Rainer Henkel

Personal information
- Nationality: German
- Born: 27 February 1964 (age 62) Opladen, North Rhine-Westphalia, West Germany
- Height: 1.98 m (6 ft 6 in)
- Weight: 85 kg (187 lb)

Sport
- Sport: Swimming
- Strokes: Freestyle
- Club: SV Rhenania Köln 1919 eV

Medal record
Men's swimming
Representing West Germany
Olympic Games
| Silver medal – second place | 1984 Los Angeles | 4×200 m freestyle |
| Bronze medal – third place | 1988 Seoul | 4×200 m freestyle |
World Championships (LC)
| Gold medal – first place | 1986 Madrid | 400 m freestyle |
| Gold medal – first place | 1986 Madrid | 1500 m freestyle |
| Silver medal – second place | 1986 Madrid | 4×200 m freestyle |
| Bronze medal – third place | 1982 Guayaquil | 4×200 m freestyle |
European Championships (LC)
| Gold medal – first place | 1987 Strasbourg | 1500 m freestyle |
| Gold medal – first place | 1987 Strasbourg | 4×200 m freestyle |
| Silver medal – second place | 1985 Sofia | 1500 m freestyle |
| Silver medal – second place | 1987 Strasbourg | 400 m freestyle |
| Bronze medal – third place | 1985 Sofia | 400 m freestyle |

= Rainer Henkel =

German swimmer

Rainer Henkel (born 27 February 1964 in Opladen) is a retired freestyle swimmer from Germany, former World and European Champion in 1500 m freestyle.

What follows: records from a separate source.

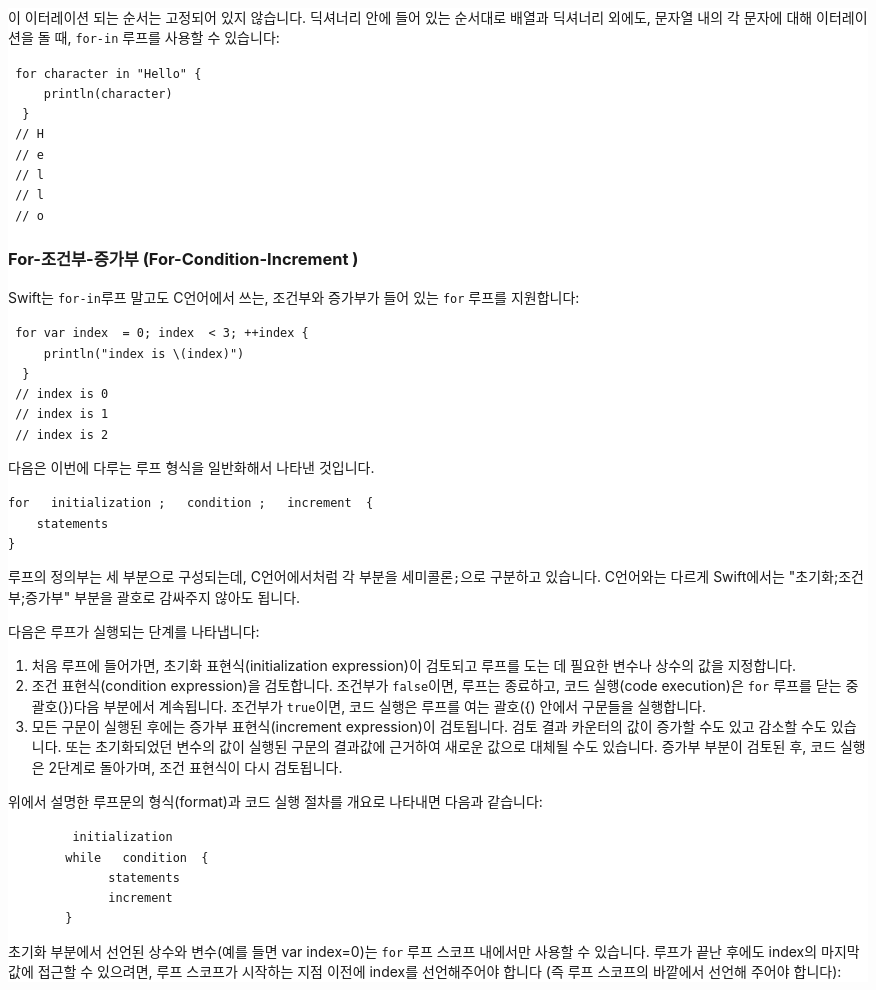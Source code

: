 이 이터레이션 되는 순서는 고정되어 있지 않습니다. 딕셔너리 안에 들어 있는 순서대로  배열과 딕셔너리 외에도, 문자열 내의 각 문자에 대해 이터레이션을 돌 때, `for-in` 루프를 사용할 수 있습니다:

```
 for character in "Hello" { 
     println(character) 
  } 
 // H 
 // e 
 // l 
 // l 
 // o  
```

### For-조건부-증가부 (For-Condition-Increment )

Swift는 `for-in`루프 말고도 C언어에서 쓰는, 조건부와 증가부가 들어 있는 `for` 루프를 지원합니다: 

```
 for var index  = 0; index  < 3; ++index { 
     println("index is \(index)") 
  } 
 // index is 0   
 // index is 1   
 // index is 2  
```
 다음은 이번에 다루는 루프 형식을 일반화해서 나타낸 것입니다.
 
 ```
 for   initialization ;   condition ;   increment  { 
	 statements 
 }  
```
 
루프의 정의부는 세 부분으로 구성되는데, C언어에서처럼 각 부분을 세미콜론`;`으로 구분하고 있습니다. C언어와는 다르게 Swift에서는 "초기화;조건부;증가부" 부분을 괄호로 감싸주지 않아도 됩니다. 

다음은 루프가 실행되는 단계를 나타냅니다:

1. 처음 루프에 들어가면, 초기화 표현식(initialization expression)이 검토되고 루프를 도는 데 필요한 변수나 상수의 값을 지정합니다.
2. 조건 표현식(condition expression)을 검토합니다. 조건부가 `false`이면, 루프는 종료하고, 코드 실행(code execution)은 `for` 루프를 닫는 중괄호(})다음 부분에서 계속됩니다. 조건부가 `true`이면, 코드 실행은 루프를 여는 괄호({) 안에서 구문들을 실행합니다. 
3. 모든 구문이 실행된 후에는 증가부 표현식(increment expression)이 검토됩니다. 검토 결과 카운터의 값이 증가할 수도 있고 감소할 수도 있습니다. 또는 초기화되었던 변수의 값이 실행된 구문의 결과값에 근거하여 새로운 값으로 대체될 수도 있습니다.  증가부 부분이 검토된 후, 코드 실행은 2단계로 돌아가며, 조건 표현식이 다시 검토됩니다.

위에서 설명한 루프문의 형식(format)과 코드 실행 절차를 개요로 나타내면 다음과 같습니다:
```
         initialization 
        while   condition  { 
              statements 
              increment 
        }  
```
초기화 부분에서 선언된 상수와 변수(예를 들면 var index=0)는 `for` 루프 스코프 내에서만 사용할 수 있습니다. 루프가 끝난 후에도 index의 마지막 값에 접근할 수 있으려면, 루프 스코프가 시작하는 지점 이전에 index를 선언해주어야 합니다 (즉 루프 스코프의 바깥에서 선언해 주어야 합니다):
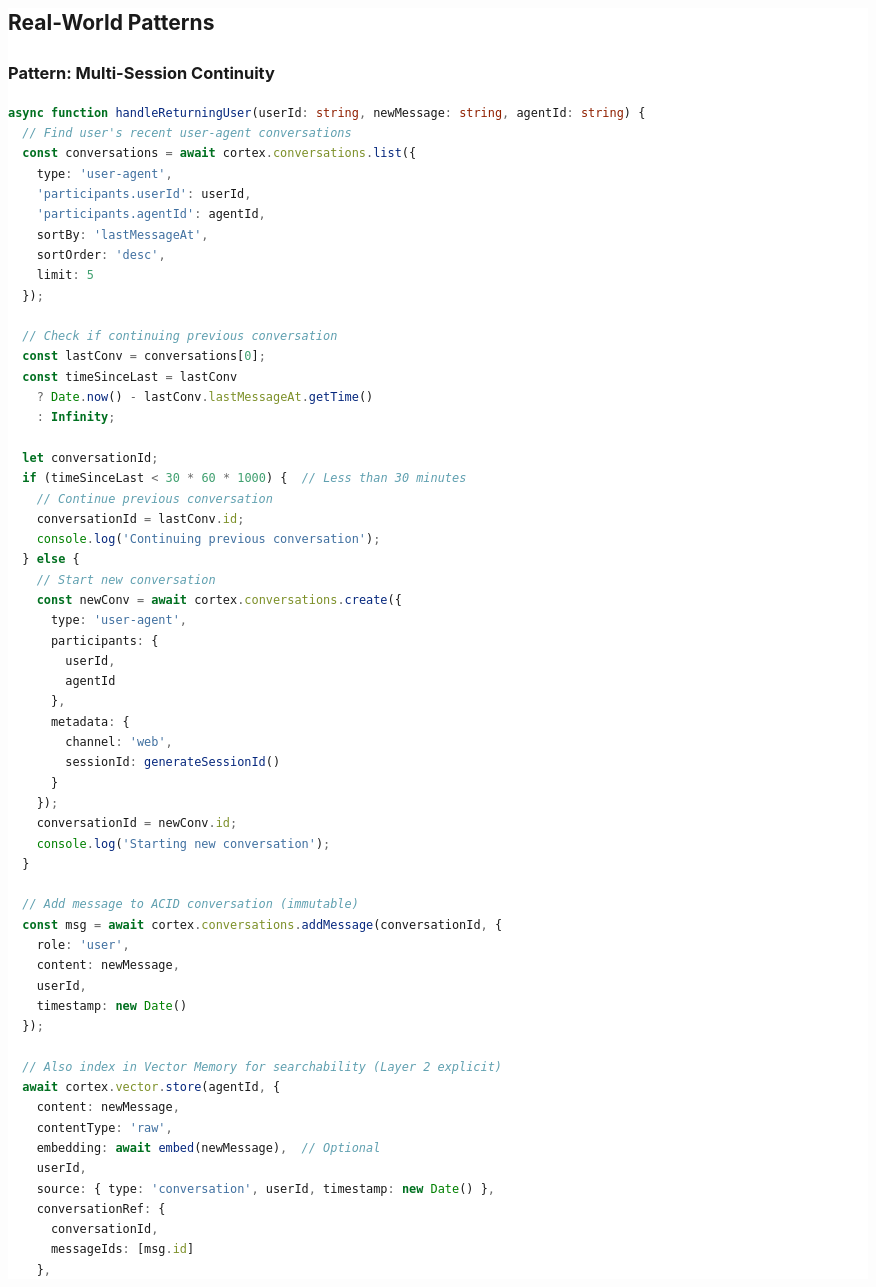 ## Real-World Patterns

### Pattern: Multi-Session Continuity

```typescript
async function handleReturningUser(userId: string, newMessage: string, agentId: string) {
  // Find user's recent user-agent conversations
  const conversations = await cortex.conversations.list({
    type: 'user-agent',
    'participants.userId': userId,
    'participants.agentId': agentId,
    sortBy: 'lastMessageAt',
    sortOrder: 'desc',
    limit: 5
  });
  
  // Check if continuing previous conversation
  const lastConv = conversations[0];
  const timeSinceLast = lastConv 
    ? Date.now() - lastConv.lastMessageAt.getTime()
    : Infinity;
  
  let conversationId;
  if (timeSinceLast < 30 * 60 * 1000) {  // Less than 30 minutes
    // Continue previous conversation
    conversationId = lastConv.id;
    console.log('Continuing previous conversation');
  } else {
    // Start new conversation
    const newConv = await cortex.conversations.create({
      type: 'user-agent',
      participants: {
        userId,
        agentId
      },
      metadata: {
        channel: 'web',
        sessionId: generateSessionId()
      }
    });
    conversationId = newConv.id;
    console.log('Starting new conversation');
  }
  
  // Add message to ACID conversation (immutable)
  const msg = await cortex.conversations.addMessage(conversationId, {
    role: 'user',
    content: newMessage,
    userId,
    timestamp: new Date()
  });
  
  // Also index in Vector Memory for searchability (Layer 2 explicit)
  await cortex.vector.store(agentId, {
    content: newMessage,
    contentType: 'raw',
    embedding: await embed(newMessage),  // Optional
    userId,
    source: { type: 'conversation', userId, timestamp: new Date() },
    conversationRef: {
      conversationId,
      messageIds: [msg.id]
    },
```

He also won the silver medal in the 4×200 m freestyle relay for West Germany at the 1984 Summer Olympics in Los Angeles and the bronze medal in the 4×200 m freestyle relay for West Germany at the 1988 Summer Olympics in Seoul.

==Career==
At the World Championships Henkel won four medals: two golds in the 400 m freestyle and 1500 m freestyle in 1986, silver in the 4×200 m freestyle, and bronze in the 4×200 m freestyle. Furthermore, he won five medals at the European Championships: two golds in the 1500 m freestyle and 4×200 m freestyle in 1987, two silver medals in the 1500 m freestyle in 1985 and the 400 m freestyle in 1987, and one bronze in the 400 m freestyle in 1985.

==Private life==
From 1989 to 2001 he was married to the former German high jumper Heike Henkel.